上村:小学校のときに好きだった時間がクラブ活動の時間なんです。部活とは違うもので、月に1回、好きなものを選んでやるあの時間が好きでしたね。ああいう時間がもっとあれば、いろいろなことに触れられるのになって思ったり。
大石:ちなみに、何に入っていたんですか?
上村:お菓子が食べたくて、茶道部に入ってました。笑
小泉:私も料理部、バトン部とかで、今でもちょっと回せるんだけど。1年間やっただけでも習得できるものってあったりするじゃないですか。あれよかったよね、私も好きでした。自由に選べるっていうのも、大人になった気分になれるっていうかね。
上村:部活とはまた違って、1年に1回くらい自分に選択権があるって言うのが嬉しかった気がします。
小泉:そうですよね。
上村:そして、多様化が叫ばれる中、世の中が大きく変化しているにも関わらず説明もないまま謎のルールや校則を生徒に強いる学校は、少なくありません。

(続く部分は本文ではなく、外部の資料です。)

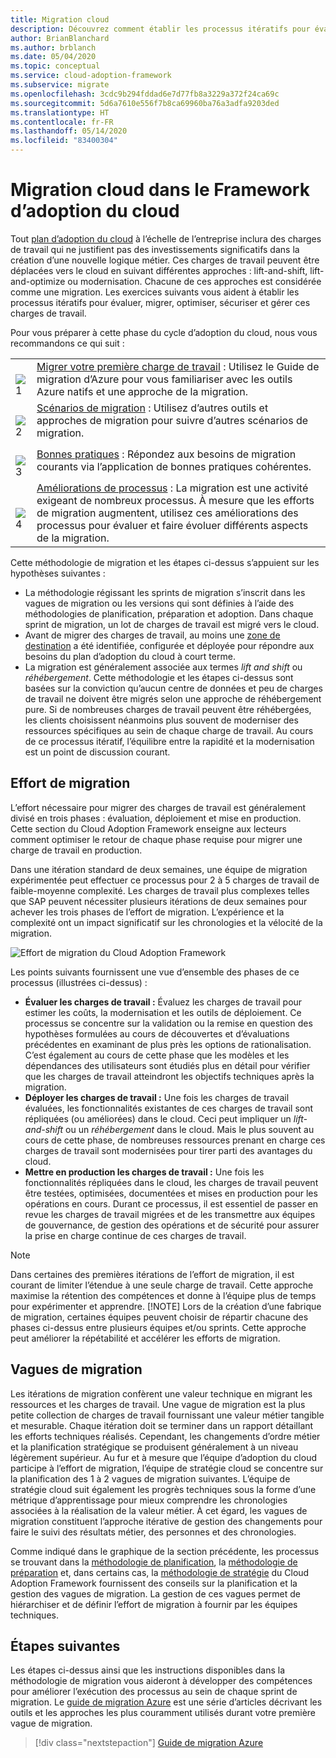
 ```yaml
---
title: Migration cloud
description: Découvrez comment établir les processus itératifs pour évaluer, migrer, optimiser, sécuriser et gérer les charges de travail que vous voulez migrer dans le cloud.
author: BrianBlanchard
ms.author: brblanch
ms.date: 05/04/2020
ms.topic: conceptual
ms.service: cloud-adoption-framework
ms.subservice: migrate
ms.openlocfilehash: 3cdc9b294fddad6e7d77fb8a3229a372f24ca69c
ms.sourcegitcommit: 5d6a7610e556f7b8ca69960ba76a3adfa9203ded
ms.translationtype: HT
ms.contentlocale: fr-FR
ms.lasthandoff: 05/14/2020
ms.locfileid: "83400304"
---
```

# <a name="cloud-migration-in-the-cloud-adoption-framework"></a>Migration cloud dans le Framework d’adoption du cloud

Tout [plan d’adoption du cloud](../plan/index.md) à l’échelle de l’entreprise inclura des charges de travail qui ne justifient pas des investissements significatifs dans la création d’une nouvelle logique métier. Ces charges de travail peuvent être déplacées vers le cloud en suivant différentes approches : lift-and-shift, lift-and-optimize ou modernisation. Chacune de ces approches est considérée comme une migration. Les exercices suivants vous aident à établir les processus itératifs pour évaluer, migrer, optimiser, sécuriser et gérer ces charges de travail.

Pour vous préparer à cette phase du cycle d’adoption du cloud, nous vous recommandons ce qui suit :

<!-- markdownlint-disable MD033 -->

| | |
|---|---|
| <br> ![1](../_images/icons/1.png)     | [Migrer votre première charge de travail](./azure-migration-guide/index.md) : Utilisez le Guide de migration d’Azure pour vous familiariser avec les outils Azure natifs et une approche de la migration.                                |
| <br> ![2](../_images/icons/2.png)     | [Scénarios de migration](./azure-best-practices/index.md) : Utilisez d’autres outils et approches de migration pour suivre d’autres scénarios de migration.                                |
| <br> ![3](../_images/icons/3.png)     | [Bonnes pratiques](./azure-best-practices/index.md) : Répondez aux besoins de migration courants via l’application de bonnes pratiques cohérentes.                                |
| <br> ![4](../_images/icons/4.png)      | [Améliorations de processus](./migration-considerations/index.md) : La migration est une activité exigeant de nombreux processus. À mesure que les efforts de migration augmentent, utilisez ces améliorations des processus pour évaluer et faire évoluer différents aspects de la migration.                        |

<!-- markdownlint-enable MD033 -->

Cette méthodologie de migration et les étapes ci-dessus s’appuient sur les hypothèses suivantes :

- La méthodologie régissant les sprints de migration s’inscrit dans les vagues de migration ou les versions qui sont définies à l’aide des méthodologies de planification, préparation et adoption. Dans chaque sprint de migration, un lot de charges de travail est migré vers le cloud.
- Avant de migrer des charges de travail, au moins une [zone de destination](../ready/index.md) a été identifiée, configurée et déployée pour répondre aux besoins du plan d’adoption du cloud à court terme.
- La migration est généralement associée aux termes _lift and shift_ ou _réhébergement_. Cette méthodologie et les étapes ci-dessus sont basées sur la conviction qu’aucun centre de données et peu de charges de travail ne doivent être migrés selon une approche de réhébergement pure. Si de nombreuses charges de travail peuvent être réhébergées, les clients choisissent néanmoins plus souvent de moderniser des ressources spécifiques au sein de chaque charge de travail. Au cours de ce processus itératif, l’équilibre entre la rapidité et la modernisation est un point de discussion courant.

## <a name="migration-effort"></a>Effort de migration

L’effort nécessaire pour migrer des charges de travail est généralement divisé en trois phases : évaluation, déploiement et mise en production. Cette section du Cloud Adoption Framework enseigne aux lecteurs comment optimiser le retour de chaque phase requise pour migrer une charge de travail en production.

Dans une itération standard de deux semaines, une équipe de migration expérimentée peut effectuer ce processus pour 2 à 5 charges de travail de faible-moyenne complexité. Les charges de travail plus complexes telles que SAP peuvent nécessiter plusieurs itérations de deux semaines pour achever les trois phases de l’effort de migration. L’expérience et la complexité ont un impact significatif sur les chronologies et la vélocité de la migration.

![Effort de migration du Cloud Adoption Framework](../_images/migrate/methodology.png)

Les points suivants fournissent une vue d’ensemble des phases de ce processus (illustrées ci-dessus) :

- **Évaluer les charges de travail :** Évaluez les charges de travail pour estimer les coûts, la modernisation et les outils de déploiement. Ce processus se concentre sur la validation ou la remise en question des hypothèses formulées au cours de découvertes et d’évaluations précédentes en examinant de plus près les options de rationalisation. C’est également au cours de cette phase que les modèles et les dépendances des utilisateurs sont étudiés plus en détail pour vérifier que les charges de travail atteindront les objectifs techniques après la migration.
- **Déployer les charges de travail :** Une fois les charges de travail évaluées, les fonctionnalités existantes de ces charges de travail sont répliquées (ou améliorées) dans le cloud. Ceci peut impliquer un _lift-and-shift_ ou un _réhébergement_ dans le cloud. Mais le plus souvent au cours de cette phase, de nombreuses ressources prenant en charge ces charges de travail sont modernisées pour tirer parti des avantages du cloud.
- **Mettre en production les charges de travail :** Une fois les fonctionnalités répliquées dans le cloud, les charges de travail peuvent être testées, optimisées, documentées et mises en production pour les opérations en cours. Durant ce processus, il est essentiel de passer en revue les charges de travail migrées et de les transmettre aux équipes de gouvernance, de gestion des opérations et de sécurité pour assurer la prise en charge continue de ces charges de travail.

> [!NOTE]
> Dans certaines des premières itérations de l’effort de migration, il est courant de limiter l’étendue à une seule charge de travail. Cette approche maximise la rétention des compétences et donne à l’équipe plus de temps pour expérimenter et apprendre.
> [!NOTE]
> Lors de la création d’une fabrique de migration, certaines équipes peuvent choisir de répartir chacune des phases ci-dessus entre plusieurs équipes et/ou sprints. Cette approche peut améliorer la répétabilité et accélérer les efforts de migration.

## <a name="migration-waves"></a>Vagues de migration

Les itérations de migration confèrent une valeur technique en migrant les ressources et les charges de travail. Une vague de migration est la plus petite collection de charges de travail fournissant une valeur métier tangible et mesurable. Chaque itération doit se terminer dans un rapport détaillant les efforts techniques réalisés. Cependant, les changements d’ordre métier et la planification stratégique se produisent généralement à un niveau légèrement supérieur. Au fur et à mesure que l’équipe d’adoption du cloud participe à l’effort de migration, l’équipe de stratégie cloud se concentre sur la planification des 1 à 2 vagues de migration suivantes. L’équipe de stratégie cloud suit également les progrès techniques sous la forme d’une métrique d’apprentissage pour mieux comprendre les chronologies associées à la réalisation de la valeur métier. À cet égard, les vagues de migration constituent l’approche itérative de gestion des changements pour faire le suivi des résultats métier, des personnes et des chronologies.

Comme indiqué dans le graphique de la section précédente, les processus se trouvant dans la [méthodologie de planification](../plan/index.md), la [méthodologie de préparation](../ready/index.md) et, dans certains cas, la [méthodologie de stratégie](../strategy/index.md) du Cloud Adoption Framework fournissent des conseils sur la planification et la gestion des vagues de migration. La gestion de ces vagues permet de hiérarchiser et de définir l’effort de migration à fournir par les équipes techniques.

## <a name="next-steps"></a>Étapes suivantes

Les étapes ci-dessus ainsi que les instructions disponibles dans la méthodologie de migration vous aideront à développer des compétences pour améliorer l’exécution des processus au sein de chaque sprint de migration. Le [guide de migration Azure](./azure-migration-guide/index.md) est une série d’articles décrivant les outils et les approches les plus couramment utilisés durant votre première vague de migration.

> [!div class="nextstepaction"]
> [Guide de migration Azure](./azure-migration-guide/index.md)
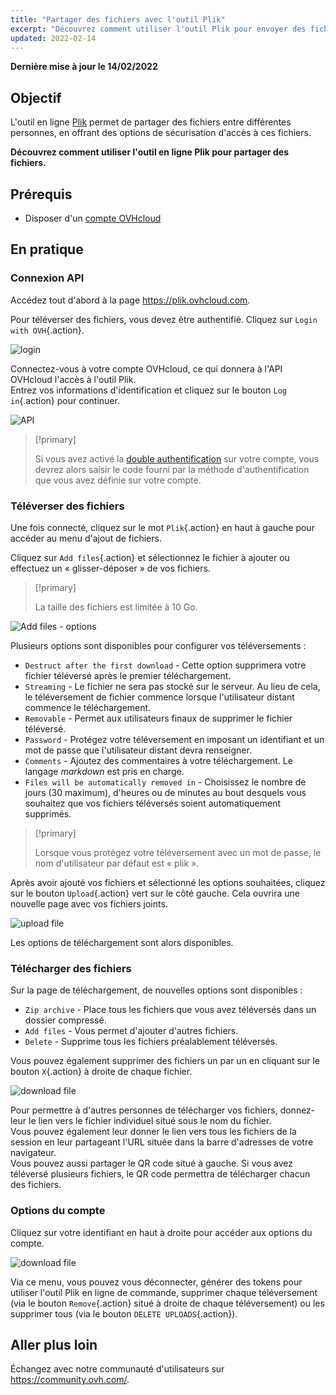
 ```yaml
---
title: "Partager des fichiers avec l'outil Plik"
excerpt: "Découvrez comment utiliser l'outil Plik pour envoyer des fichiers à d'autres personnes"
updated: 2022-02-14
---
```


**Dernière mise à jour le 14/02/2022**

## Objectif

L'outil en ligne [Plik](https://plik.ovhcloud.com) permet de partager des fichiers entre différentes personnes, en offrant des options de sécurisation d'accès à ces fichiers.

**Découvrez comment utiliser l'outil en ligne Plik pour partager des fichiers.**

## Prérequis

- Disposer d'un [compte OVHcloud](/pages/account/customer/ovhcloud-account-creation)

## En pratique

### Connexion API

Accédez tout d'abord à la page <https://plik.ovhcloud.com>.

Pour téléverser des fichiers, vous devez être authentifié. Cliquez sur `Login with OVH`{.action}.

![login](images/plik-login-EU.png)

Connectez-vous à votre compte OVHcloud, ce qui donnera à l'API OVHcloud l'accès à l'outil Plik.<br>
Entrez vos informations d'identification et cliquez sur le bouton `Log in`{.action} pour continuer.

![API](images/api-login-EU.png)

> [!primary]
>
> Si vous avez activé la [double authentification](/pages/account/customer/secure-ovhcloud-account-with-2fa) sur votre compte, vous devrez alors saisir le code fourni par la méthode d'authentification que vous avez définie sur votre compte. 

### Téléverser des fichiers

Une fois connecté, cliquez sur le mot `Plik`{.action} en haut à gauche pour accéder au menu d'ajout de fichiers.

Cliquez sur `Add files`{.action} et sélectionnez le fichier à ajouter ou effectuez un « glisser-déposer » de vos fichiers.

> [!primary]
>
> La taille des fichiers est limitée à 10 Go.
>

![Add files - options](images/plik-add-files-options.png)

Plusieurs options sont disponibles pour configurer vos téléversements :

- `Destruct after the first download` - Cette option supprimera votre fichier téléversé après le premier téléchargement.
- `Streaming` - Le fichier ne sera pas stocké sur le serveur. Au lieu de cela, le téléversement de fichier commence lorsque l'utilisateur distant commence le téléchargement.
- `Removable` - Permet aux utilisateurs finaux de supprimer le fichier téléversé.
- `Password` - Protégez votre téléversement en imposant un identifiant et un mot de passe que l'utilisateur distant devra renseigner.
- `Comments` - Ajoutez des commentaires à votre téléchargement. Le langage *markdown* est pris en charge.
- `Files will be automatically removed in` - Choisissez le nombre de jours (30 maximum), d'heures ou de minutes au bout desquels vous souhaitez que vos fichiers téléversés soient automatiquement supprimés.

> [!primary]
>
> Lorsque vous protégez votre téléversement avec un mot de passe, le nom d'utilisateur par défaut est « plik ».
>

Après avoir ajouté vos fichiers et sélectionné les options souhaitées, cliquez sur le bouton `Upload`{.action} vert sur le côté gauche. Cela ouvrira une nouvelle page avec vos fichiers joints.

![upload file](images/plik-upload-EU.png)

Les options de téléchargement sont alors disponibles.

### Télécharger des fichiers

Sur la page de téléchargement, de nouvelles options sont disponibles :

- `Zip archive` - Place tous les fichiers que vous avez téléversés dans un dossier compressé.
- `Add files` - Vous permet d'ajouter d'autres fichiers.
- `Delete` - Supprime tous les fichiers préalablement téléversés.

Vous pouvez également supprimer des fichiers un par un en cliquant sur le bouton `X`{.action} à droite de chaque fichier.

![download file](images/plik-download-EU.png)

Pour permettre à d'autres personnes de télécharger vos fichiers, donnez-leur le lien vers le fichier individuel situé sous le nom du fichier.<br>
Vous pouvez également leur donner le lien vers tous les fichiers de la session en leur partageant l'URL située dans la barre d'adresses de votre navigateur.<br>
Vous pouvez aussi partager le QR code situé à gauche. Si vous avez téléversé plusieurs fichiers, le QR code permettra de télécharger chacun des fichiers.

### Options du compte

Cliquez sur votre identifiant en haut à droite pour accéder aux options du compte.

![download file](images/account-options.png)

Via ce menu, vous pouvez vous déconnecter, générer des tokens pour utiliser l'outil Plik en ligne de commande, supprimer chaque téléversement (via le bouton `Remove`{.action} situé à droite de chaque téléversement) ou les supprimer tous (via le bouton `DELETE UPLOADS`{.action}).

## Aller plus loin

Échangez avec notre communauté d'utilisateurs sur <https://community.ovh.com/>.
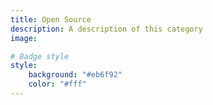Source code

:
 ```yaml
---
title: Open Source
description: A description of this category
image:

# Badge style
style:
    background: "#eb6f92"
    color: "#fff"
---
```

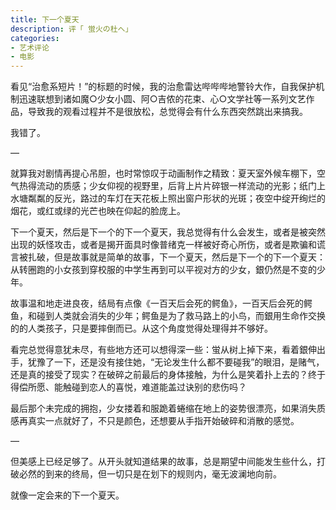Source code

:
 ```yaml
---
title: 下一个夏天
description: 评「 蛍火の杜へ」
categories: 
- 艺术评论
- 电影
---
```


看见“治愈系短片！”的标题的时候，我的治愈雷达哔哔哔地警铃大作，自我保护机制迅速联想到诸如魔○少女小圆、阿○吉侬的花束、心○文学社等一系列文艺作品，导致我的观看过程并不是很放松，总觉得会有什么东西突然跳出来搞我。

我错了。

—

就算我对剧情再提心吊胆，也时常惊叹于动画制作之精致：夏天室外候车棚下，空气热得流动的质感；少女仰视的视野里，后背上片片碎银一样流动的光影；纸门上水塘粼粼的反光，路过的车灯在天花板上照出窗户形状的光斑；夜空中绽开绚烂的烟花，或红或绿的光芒也映在仰起的脸庞上。

下一个夏天，然后是下一个的下一个夏天，我总觉得有什么会发生，或者是被突然出现的妖怪攻击，或者是揭开面具时像普绪克一样被好奇心所伤，或者是欺骗和谎言被扎破，但是故事就是简单的故事，下一个夏天，然后是下一个的下一个夏天：从转圈跑的小女孩到穿校服的中学生再到可以平视对方的少女，銀仍然是不变的少年。

故事温和地走进良夜，结局有点像《一百天后会死的鳄鱼》，一百天后会死的鳄鱼，和碰到人类就会消失的少年；鳄鱼是为了救马路上的小鸟，而銀用生命作交换的的人类孩子，只是要摔倒而已。从这个角度觉得处理得并不够好。

看完总觉得意犹未尽，有些地方还可以想得深一些：蛍从树上掉下来，看着銀伸出手，犹豫了一下，还是没有接住她，“无论发生什么都不要碰我”的眼泪，是赌气，还是真的接受了现实？在破碎之前最后的身体接触，为什么是笑着扑上去的？终于得偿所愿、能触碰到恋人的喜悦，难道能盖过诀别的悲伤吗？

最后那个未完成的拥抱，少女搂着和服跪着蜷缩在地上的姿势很漂亮，如果消失质感再真实一点就好了，不只是颜色，还想要从手指开始破碎和消散的感觉。        
    
—    
    
但美感上已经足够了。从开头就知道结果的故事，总是期望中间能发生些什么，打破必然的到来的终局，但一切只是在划下的规则内，毫无波澜地向前。

就像一定会来的下一个夏天。
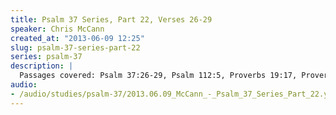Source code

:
 ```yaml
--- 
title: Psalm 37 Series, Part 22, Verses 26-29
speaker: Chris McCann
created_at: "2013-06-09 12:25"
slug: psalm-37-series-part-22
series: psalm-37
description: |
  Passages covered: Psalm 37:26-29, Psalm 112:5, Proverbs 19:17, Proverbs 22:7, Galatians 3:16,29, Psalm 133:3, Matthew 15:17-19, Revelation 21:3-6, Isaiah 65:17-20.
audio: 
- /audio/studies/psalm-37/2013.06.09_McCann_-_Psalm_37_Series_Part_22.yaml
---
```


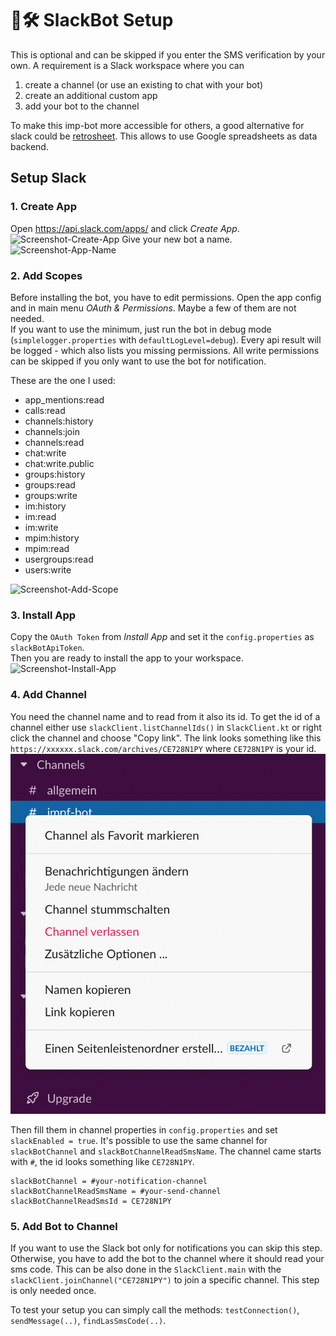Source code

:# 🤖🛠 SlackBot Setup

This is optional and can be skipped if you enter the SMS verification by your own. 
A requirement is a Slack workspace where you can
 1. create a channel (or use an existing to chat with your bot)
 2. create an additional custom app
 3. add your bot to the channel

To make this imp-bot more accessible for others, a good alternative for slack could be
[retrosheet](https://github.com/theapache64/retrosheet). This allows to use Google spreadsheets as data backend.

## Setup Slack

### 1. Create App
Open https://api.slack.com/apps/ and click _Create App_.
![Screenshot-Create-App](images/step_create_app.png)
Give your new bot a name.
![Screenshot-App-Name](images/step_app_name.png)

### 2. Add Scopes
Before installing the bot, you have to edit permissions. 
Open the app config and in main menu _OAuth & Permissions_.
Maybe a few of them are not needed.   
If you want to use the minimum, just run the bot in debug mode (`simplelogger.properties` with `defaultLogLevel=debug`).
Every api result will be logged - which also lists you missing permissions. 
All write permissions can be skipped if you only want to use the bot for notification.

These are the one I used:
 * app_mentions:read
 * calls:read
 * channels:history
 * channels:join
 * channels:read
 * chat:write
 * chat:write.public
 * groups:history
 * groups:read
 * groups:write
 * im:history
 * im:read
 * im:write
 * mpim:history
 * mpim:read
 * usergroups:read
 * users:write

![Screenshot-Add-Scope](images/step_add_scope.png)

### 3. Install App
Copy the `OAuth Token` from _Install App_ and set it the `config.properties` as `slackBotApiToken`.  
Then you are ready to install the app to your workspace.
![Screenshot-Install-App](images/step_install_to_workspace.png)

### 4. Add Channel
You need the channel name and to read from it also its id.
To get the id of a channel either use `slackClient.listChannelIds()` in `SlackClient.kt` or right click the channel and choose "Copy link".
The link looks something like this `https://xxxxxx.slack.com/archives/CE728N1PY` where `CE728N1PY` is your id.
![Screenshot-Kontextmenü-Slackchannel](images/step_get_id.png)

Then fill them in channel properties in `config.properties` and set `slackEnabled = true`. 
It's possible to use the same channel for `slackBotChannel` and `slackBotChannelReadSmsName`.
The channel came starts with `#`, the id looks something like `CE728N1PY`.

```properties
slackBotChannel = #your-notification-channel
slackBotChannelReadSmsName = #your-send-channel
slackBotChannelReadSmsId = CE728N1PY
```

### 5. Add Bot to Channel
If you want to use the Slack bot only for notifications you can skip this step. 
Otherwise, you have to add the bot to the channel where it should read your sms code.
This can be also done in the  `SlackClient.main` with the `slackClient.joinChannel("CE728N1PY")`
to join a specific channel. This step is only needed once.

To test your setup you can simply call the methods: `testConnection()`, `sendMessage(..)`, `findLasSmsCode(..)`. 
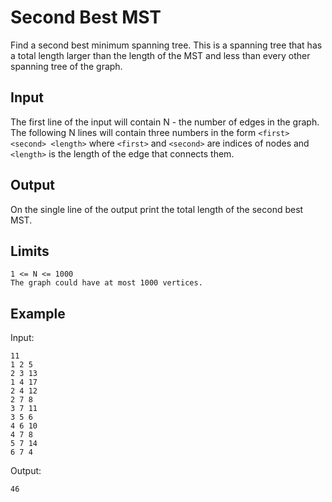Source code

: # Second Best MST

Find a second best minimum spanning tree. This is a spanning tree that has a total
length larger than the length of the MST and less than every other spanning tree
of the graph.

## Input

The first line of the input will contain N - the number of edges in the graph.
The following N lines will contain three numbers in the form `<first> <second> <length>`
where `<first>` and `<second>` are indices of nodes and `<length>` is the
length of the edge that connects them.

## Output

On the single line of the output print the total length of the second best MST.

## Limits

```
1 <= N <= 1000
The graph could have at most 1000 vertices.
```

## Example

Input:

```
11
1 2 5
2 3 13
1 4 17
2 4 12
2 7 8
3 7 11
3 5 6
4 6 10
4 7 8
5 7 14
6 7 4
```

Output:

```
46
```
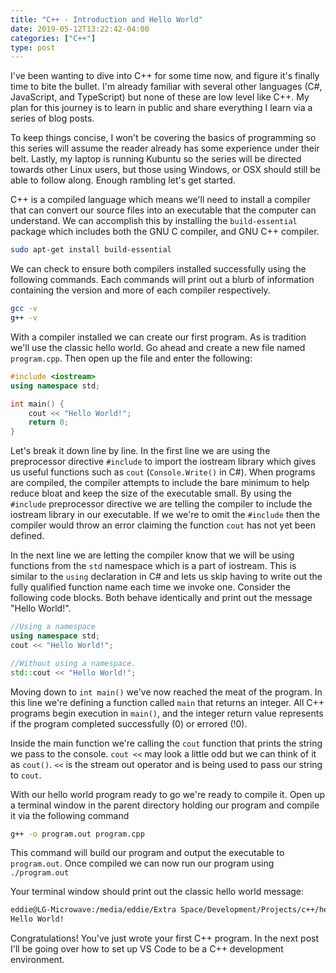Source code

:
 ```yaml
---
title: "C++ - Introduction and Hello World"
date: 2019-05-12T13:22:42-04:00
categories: ["C++"]
type: post
---
```


I've been wanting to dive into C++ for some time now, and figure it's finally time to bite the bullet. I'm already familiar with several other languages (C#, JavaScript, and TypeScript) but none of these are low level like C++. My plan for this journey is to learn in public and share everything I learn via a series of blog posts. 

To keep things concise, I won't be covering the basics of programming so this series will assume the reader already has some experience under their belt. Lastly, my laptop is running Kubuntu so the series will be directed towards other Linux users, but those using Windows, or OSX should still be able to follow along. Enough rambling let's get started.

C++ is a compiled language which means we'll need to install a compiler that can convert our source files into an executable that the computer can understand. We can accomplish this by installing the `build-essential` package which includes both the GNU C compiler, and GNU C++ compiler.

```bash
sudo apt-get install build-essential
```

We can check to ensure both compilers installed successfully using the following commands. Each commands will print out a blurb of information containing the version and more of each compiler respectively.

```bash
gcc -v
g++ -v
```
 With a compiler installed we can create our first program. As is tradition we'll use the classic hello world. Go ahead and create a new file named `program.cpp`. Then open up the file and enter the following:

```c++
#include <iostream>
using namespace std;

int main() {
    cout << "Hello World!";
    return 0;
}
```

Let's break it down line by line. In the first line we are using the preprocessor directive `#include` to import the iostream library which gives us useful functions such as `cout` (`Console.Write()` in C#). When programs are compiled, the compiler attempts to include the bare minimum to help reduce bloat and keep the size of the executable small. By using the `#include` preprocessor directive we are telling the compiler to include the iostream library in our executable. If we we're to omit the `#include` then the compiler would throw an error claiming the function `cout` has not yet been defined.

In the next line we are letting the compiler know that we will be using functions from the `std` namespace which is a part of iostream. This is similar to the `using` declaration in C# and lets us skip having to write out the fully qualified function name each time we invoke one. Consider the following code blocks. Both behave identically and print out the message "Hello World!".

```c++
//Using a namespace
using namespace std;
cout << "Hello World!";
```

```c++
//Without using a namespace.
std::cout << "Hello World!";

```

Moving down to `int main()` we've now reached the meat of the program. In this line we're defining a function called `main` that returns an integer. All C++ programs begin execution in `main()`, and the integer return value represents if the program completed successfully (0) or errored (!0).

Inside the main function we're calling the `cout` function that prints the string we pass to the console. `cout <<` may look a little odd but we can think of it as `cout()`. `<<` is the stream out operator and is being used to pass our string to `cout`.

With our hello world program ready to go we're ready to compile it. Open up a terminal window in the parent directory holding our program and compile it via the following command

```bash
g++ -o program.out program.cpp
```

This command will build our program and output the executable to `program.out`. Once compiled we can now run our program using `./program.out`

Your terminal window should print out the classic hello world message:

```bash
eddie@LG-Microwave:/media/eddie/Extra Space/Development/Projects/c++/hello-world$ ./program.out
Hello World!
```

Congratulations! You've just wrote your first C++ program. In the next post I'll be going over how to set up VS Code to be a C++ development environment.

例えば…「靴下の長さは膝からくるぶしの1/3以下の長さ」「下着は白」「ダウンジャケット禁止」「恋愛禁止」など。みなさんもつい首を傾げたくなる校則、学校にありましたか?
小泉:私たち、ド昭和じゃないですか。
大石:はい、ド昭和。
小泉:だから、スカートの丈とかが長い時代ね。あとは髪の色とかはあった気がするけど。なんか、「破るのがルールだぜ!」みたいなムードがもうちょっとおおらかにあったかなっていう気はしますけど。笑
大石:ちなみにきょんさんは?
小泉:私は割と、スレスレを行くっていう感じで。
大石:なるほど、はい。笑
小泉:でも、「下着は白」「靴下の長さは膝からくるぶしの1/3以下の長さ」とかは、「今なの?」っていう。
大石:ね、ほんとですね。
小泉:白い下着なんて、なかなか…逆にハードル高くないですか?あんまり売ってないよ。あと、ダウンジャケットとかって軽くてすごく便利なものじゃないですか。寒い地方なんか特に。
上村:学生の子って、みんなダッフルコートとか着てますよね。
小泉:重いし、大変ですよね。お洗濯とかも大変じゃないですか?負担をかけているのは良くないなと思ったりします。
上村:そんな中、全国で増えているのが「ルールメイキング」。学校で決められている校則やルールについて、児童・生徒が主体的に関わりながら見直していこうという取り組みです。校則やルールに対する抗議ではなく、疑問に思う校則について1人の生徒が声を上げ、生徒と教員の間でコミュニケーションを重ねていきます。2019年に認定NPO法人カタリバが取り組みをはじめ、今年7月の時点で400校を超える学校で実践されているということです。
小泉:こういうことも、さっきの話につながりますよね。自分たちで主体となって、自分たちが疑問を投げかけていくことが成立したら成功体験として人生にすごく、いい影響が出る気がしますよね。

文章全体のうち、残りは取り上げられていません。